Other banks have also paid fines for violating U.S. banking rules: Credit Suisse, $536 million; Barclays, $298 million; Lloyd’s, $350 million; ING, $619 million; and the Royal Bank of Scotland, $500 million.
Not one executive, not one employee of these institutions, was criminally convicted. According to the Justice Dept., criminal convictions at HSBC would have led the bank to collapse and thus cause the fragile financial system to collapse as well.
According to David Cardona, a former deputy assistant director at the FBI, securing a criminal prosecution is too difficult. Civil penalties carry a lower burden of proof. Many legal experts have said the U.S. government faces an uphill battle in prosecuting financial-industry executives. Criminal intent is especially hard to prove in complex financial cases, because prosecutors must convince jurors, beyond a reasonable doubt, that a fraud was intentional.
“You can do real time in jail in America for all kinds of ridiculous offenses,” said Matt Taibbi, financial reporter for Rolling Stone. “Here we have a bank [HSBC] that laundered $800 million of drug money, and they can’t find a way to put anybody in jail for that. That sends an incredible message, not just to the financial sector but to everybody. It’s an obvious, clear double standard, where one set of people gets to break the rules as much as they want and another set of people can’t break any rules at all without going to jail.”
If crime pays, as it clearly has in these money laundering schemes, the crime continues. The drug trade and terrorism continue to thrive because the criminal organizations have ways to spend their profits without repercussions.
There is generally no tax revenue generated by laundered money, so the rest of the public has to make up the difference in lost taxes. In the Libor scandal, the participating banks probably made loads of money while municipalities and other organizations saw their debt ratings decline. It’s difficult to pin down, still, how widespread the damage was from the manipulation. What’s not difficult is figuring out that no one in the U.S. has suffered a criminal charge from the manipulation.
The Dodd-Frank regulations were put in place in 2010 to regulate the financial industry and include a process for liquidating or breaking up failed big
banks known as resolution authority (without resorting to bailouts). It’s supposed to subject the large institutions to more stringent oversight and give the government the power to liquidate a bank that has overstepped its bounds.
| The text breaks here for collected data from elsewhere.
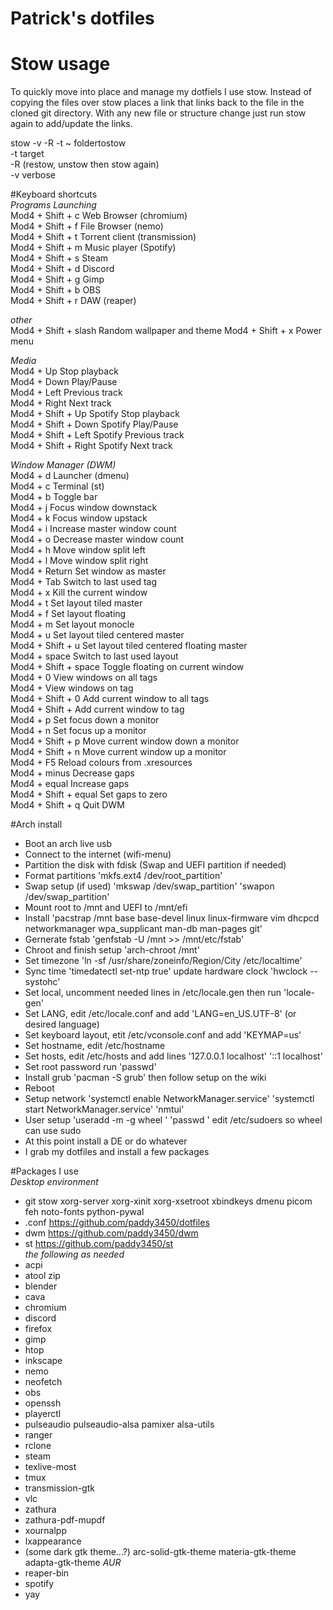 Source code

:# Patrick's dotfiles
# Stow usage
To quickly move into place and manage my dotfiels I use stow. Instead of copying the files over stow places a link that links back to the file in the cloned git directory. With any new file or structure change just run stow again to add/update the links.  

stow -v -R -t ~ foldertostow  
-t target   
-R (restow, unstow then stow again)  
-v verbose  

#Keyboard shortcuts  
*Programs Launching*  
Mod4 + Shift + c      Web Browser (chromium)  
Mod4 + Shift + f      File Browser (nemo)  
Mod4 + Shift + t      Torrent client (transmission)  
Mod4 + Shift + m      Music player (Spotify)  
Mod4 + Shift + s      Steam  
Mod4 + Shift + d      Discord  
Mod4 + Shift + g      Gimp  
Mod4 + Shift + b      OBS  
Mod4 + Shift + r      DAW (reaper)  

*other*  
Mod4 + Shift + slash 	Random wallpaper and theme
Mod4 + Shift + x	Power menu

*Media*  
Mod4 + Up		Stop playback  
Mod4 + Down		Play/Pause  
Mod4 + Left		Previous track  
Mod4 + Right		Next track  
Mod4 + Shift + Up	Spotify Stop playback  
Mod4 + Shift + Down	Spotify Play/Pause  
Mod4 + Shift + Left	Spotify Previous track  
Mod4 + Shift + Right	Spotify Next track  

*Window Manager (DWM)*  
Mod4 + d		Launcher (dmenu)  
Mod4 + c		Terminal (st)  
Mod4 + b		Toggle bar  
Mod4 + j		Focus window downstack  
Mod4 + k		Focus window upstack  
Mod4 + i		Increase master window count  
Mod4 + o		Decrease master window count  
Mod4 + h		Move window split left  
Mod4 + l		Move window split right  
Mod4 + Return		Set window as master  
Mod4 + Tab		Switch to last used tag  
Mod4 + x		Kill the current window  
Mod4 + t		Set layout tiled master  
Mod4 + f		Set layout floating    
Mod4 + m		Set layout monocle  
Mod4 + u		Set layout tiled centered master  
Mod4 + Shift + u	Set layout tiled centered floating master  
Mod4 + space		Switch to last used layout  
Mod4 + Shift + space	Toggle floating on current window  
Mod4 + 0		View windows on all tags  
Mod4 + <num>		View windows on tag <num>  
Mod4 + Shift + 0	Add current window to all tags  
Mod4 + Shift + <num>	Add current window to tag <num>  
Mod4 + p		Set focus down a monitor  
Mod4 + n		Set focus up a monitor  
Mod4 + Shift + p	Move current window down a monitor  
Mod4 + Shift + n	Move current window up a monitor  
Mod4 + F5		Reload colours from .xresources  
Mod4 + minus		Decrease gaps  
Mod4 + equal		Increase gaps  
Mod4 + Shift + equal	Set gaps to zero  
Mod4 + Shift + q	Quit DWM  

#Arch install
- Boot an arch live usb
- Connect to the internet (wifi-menu)
- Partition the disk with fdisk (Swap and UEFI partition if needed)
- Format partitions 'mkfs.ext4 /dev/root_partition'
- Swap setup (if used) 'mkswap /dev/swap_partition' 'swapon /dev/swap_partition'
- Mount root to /mnt and UEFI to /mnt/efi
- Install 'pacstrap /mnt base base-devel linux linux-firmware vim dhcpcd networkmanager wpa_supplicant man-db man-pages git'
- Gernerate fstab 'genfstab -U /mnt >> /mnt/etc/fstab'
- Chroot and finish setup 'arch-chroot /mnt'
- Set timezone 'ln -sf /usr/share/zoneinfo/Region/City /etc/localtime'
- Sync time 'timedatectl set-ntp true' update hardware clock 'hwclock --systohc'
- Set local, uncomment needed lines in /etc/locale.gen then run 'locale-gen'
- Set LANG, edit /etc/locale.conf and add 'LANG=en_US.UTF-8' (or desired language)
- Set keyboard layout, etit /etc/vconsole.conf and add 'KEYMAP=us'
- Set hostname, edit /etc/hostname
- Set hosts, edit /etc/hosts and add lines '127.0.0.1 localhost' '::1 localhost'
- Set root password run 'passwd'
- Install grub 'pacman -S grub' then follow setup on the wiki
- Reboot
- Setup network 'systemctl enable NetworkManager.service' 'systemctl start NetworkManager.service' 'nmtui'
- User setup 'useradd -m -g wheel <username>' 'passwd <username>' edit /etc/sudoers so wheel can use sudo
- At this point install a DE or do whatever
- I grab my dotfiles and install a few packages

#Packages I use  
 *Desktop environment*
- git stow xorg-server xorg-xinit xorg-xsetroot xbindkeys dmenu picom feh noto-fonts python-pywal
- .conf https://github.com/paddy3450/dotfiles
- dwm https://github.com/paddy3450/dwm
- st https://github.com/paddy3450/st  
*the following as needed*
- acpi
- atool zip
- blender
- cava
- chromium
- discord
- firefox
- gimp
- htop
- inkscape
- nemo
- neofetch
- obs
- openssh
- playerctl
- pulseaudio pulseaudio-alsa pamixer alsa-utils
- ranger
- rclone
- steam
- texlive-most
- tmux
- transmission-gtk
- vlc
- zathura
- zathura-pdf-mupdf
- xournalpp
- lxappearance
- (some dark gtk theme...?) arc-solid-gtk-theme materia-gtk-theme adapta-gtk-theme
*AUR*
- reaper-bin
- spotify
- yay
Former Rep. Barney Frank, who sponsored the Dodd-Frank law, called resolution authority a “death panel” for banks, but still, the 10 largest banks control 54 percent of the deposits in the U.S. No one is using the authority of Dodd-Frank and the largest banks are still acting with impunity.
On July 25 2012, former Citigroup Chairman and CEO Sandy Weill, considered one of the driving forces behind the considerable financial deregulation
and “mega-mergers” of the 1990s, surprised financial analysts in Europe and North American by “calling for splitting up the commercial banks from the
investment banks. In effect, he says: bring back the Glass-Steagall Act of 1933 which led to half a century, free of financial crises.” Using the authority of the Dodd-Frank or returning the regulations imposed by Glass-Steagall clearly needs to be a focus of U.S. regulators if they want to rein in any future misdeeds.